Gelatex aus Fleischabfällen
Indem das Start-up Gelatine statt Tierhaut verwendet, will es gewährleisten, dass tatsächlich nur Nebenprodukte aus der Fleischindustrie zum Einsatz kommen. Das ist bei „echtem“ Leder nicht immer garantiert.
Zwar ist die Tierhaut, aus der herkömmliches Leder hergestellt wird, eigentlich auch ein Abfallprodukt. Da die Nachfrage nach Leder jedoch sehr hoch ist, stammt nicht mehr jede verarbeitete Tierhaut aus Schlachtabfällen, sondern es werden Tiere extra hierfür getötet.
Giftige Stoffe in der Lederproduktion
Leder wird in der industriellen Massenfertigung außerdem mit hochgiftigen Substanzen behandelt. Für die Produktion eines Quadratmeters Leder werden laut Gelatex etwa 2,5 Kilogramm toxische Chemikalien eingesetzt. Darunter Chromsalze und Arsen, eines der giftigsten Elemente, die es gibt.

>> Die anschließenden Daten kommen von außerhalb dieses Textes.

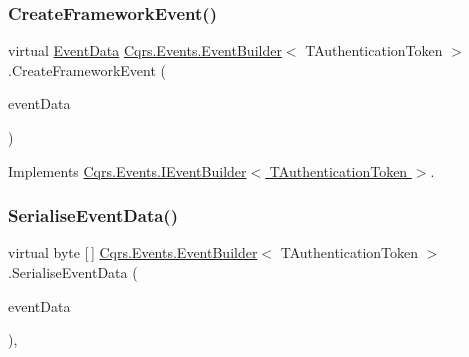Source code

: \subsubsection{\texorpdfstring{Create\+Framework\+Event()}{CreateFrameworkEvent()}\hspace{0.1cm}{\footnotesize\ttfamily [2/2]}}
{\footnotesize\ttfamily virtual \hyperlink{classCqrs_1_1Events_1_1EventData}{Event\+Data} \hyperlink{classCqrs_1_1Events_1_1EventBuilder}{Cqrs.\+Events.\+Event\+Builder}$<$ T\+Authentication\+Token $>$.Create\+Framework\+Event (\begin{DoxyParamCaption}\item[{\hyperlink{interfaceCqrs_1_1Events_1_1IEvent}{I\+Event}$<$ T\+Authentication\+Token $>$}]{event\+Data }\end{DoxyParamCaption})\hspace{0.3cm}{\ttfamily [virtual]}}



Implements \hyperlink{interfaceCqrs_1_1Events_1_1IEventBuilder_a3c0cb2db87e496ad64f481a6cce2c79d_a3c0cb2db87e496ad64f481a6cce2c79d}{Cqrs.\+Events.\+I\+Event\+Builder$<$ T\+Authentication\+Token $>$}.

\mbox{\label{classCqrs_1_1Events_1_1EventBuilder_a5392c1e86ea54fb96ee7af3a57f9af5a_a5392c1e86ea54fb96ee7af3a57f9af5a}} 
\subsubsection{\texorpdfstring{Serialise\+Event\+Data()}{SerialiseEventData()}}
{\footnotesize\ttfamily virtual byte \mbox{[}$\,$\mbox{]} \hyperlink{classCqrs_1_1Events_1_1EventBuilder}{Cqrs.\+Events.\+Event\+Builder}$<$ T\+Authentication\+Token $>$.Serialise\+Event\+Data (\begin{DoxyParamCaption}\item[{\hyperlink{interfaceCqrs_1_1Events_1_1IEvent}{I\+Event}$<$ T\+Authentication\+Token $>$}]{event\+Data }\end{DoxyParamCaption})\hspace{0.3cm}{\ttfamily [protected]}, {\ttfamily [virtual]}}

\mbox{\label{classCqrs_1_1Events_1_1EventBuilder_aefa7bfaea90123e143e108d46efc6603_aefa7bfaea90123e143e108d46efc6603}}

Die Lederproduktion ist damit eine große Belastung für die Umwelt – ganz zu schweigen von den gesundheitlichen Schäden für die Arbeiter, die regelmäßig mit den giftigen Stoffen in Berührung kommen. Ein großer Teil der Lederproduktion findet in Billiglohn-Ländern wie Bangladesch statt, wo es kaum wirksame Arbeitsschutzbestimmungen gibt.
Dreimal mehr Leder
Gelatex verzichtet bei der Produktion komplett auf toxische Stoffe. Außerdem soll die Herstellung weniger Wasser verbrauchen als eine herkömmliche Gerbung. Indem das Start-up auf Gelatine zurückgreift, kann es nach eigenen Angaben dreimal mehr Leder aus einem Tier herstellen, als es bei der herkömmlichen Produktion möglich ist. So lässt sich das Leder preiswert in großen Mengen produzieren.
Gelatex ist noch nicht auf dem Markt
Bislang ist das Leder aus Gelatine noch nicht offiziell auf dem Markt. Gelatex ist derzeit dabei, Kollaborationen mit Designern und Modemarken aufzubauen. Die erste „Kollektion“ an Gelatex-Produkten will das Start-up im Herbst entwickeln.
Utopia meint: Die Idee von Gelatex ist kontrovers. Es bleibt nach wie vor problematisch, Leder aus Tierprodukten herzustellen. Inzwischen gibt es einige nachhaltige vegane Alternativen, wie beispielsweise Leder aus Ananas. (Mehr Informationen dazu in unserem Beitrag „Kork, Pilz, Ananas: Daraus besteht veganes Leder“).
Falls sich das Konzept von Gelatex durchsetzen und zu einer großen Nachfrage nach Fleischabfällen führen sollte, könnte sich ein neuer Markt für Schlachtreste auftun. Am Ende wäre man wieder dort angekommen, wo man jetzt mit der herkömmlichen Lederproduktion steht: bei der Tötung von Tieren extra für Leder.
Trotzdem ist das Konzept von Gelatex ein Fortschritt gegenüber der herkömmlichen Lederproduktion, wie sie derzeit üblich ist – vor allem wenn die Gelatine tatsächlich nur aus solchen Fleischabfällen stammt, die sonst im Müll landen würden. Je mehr von den Tieren, die ohnehin geschlachtet werden, verwertet wird, desto nachhaltiger. Auch der Verzicht auf toxische Substanzen ist lobenswert. Wir werden Gelatex auf jeden Fall im Auge behalten.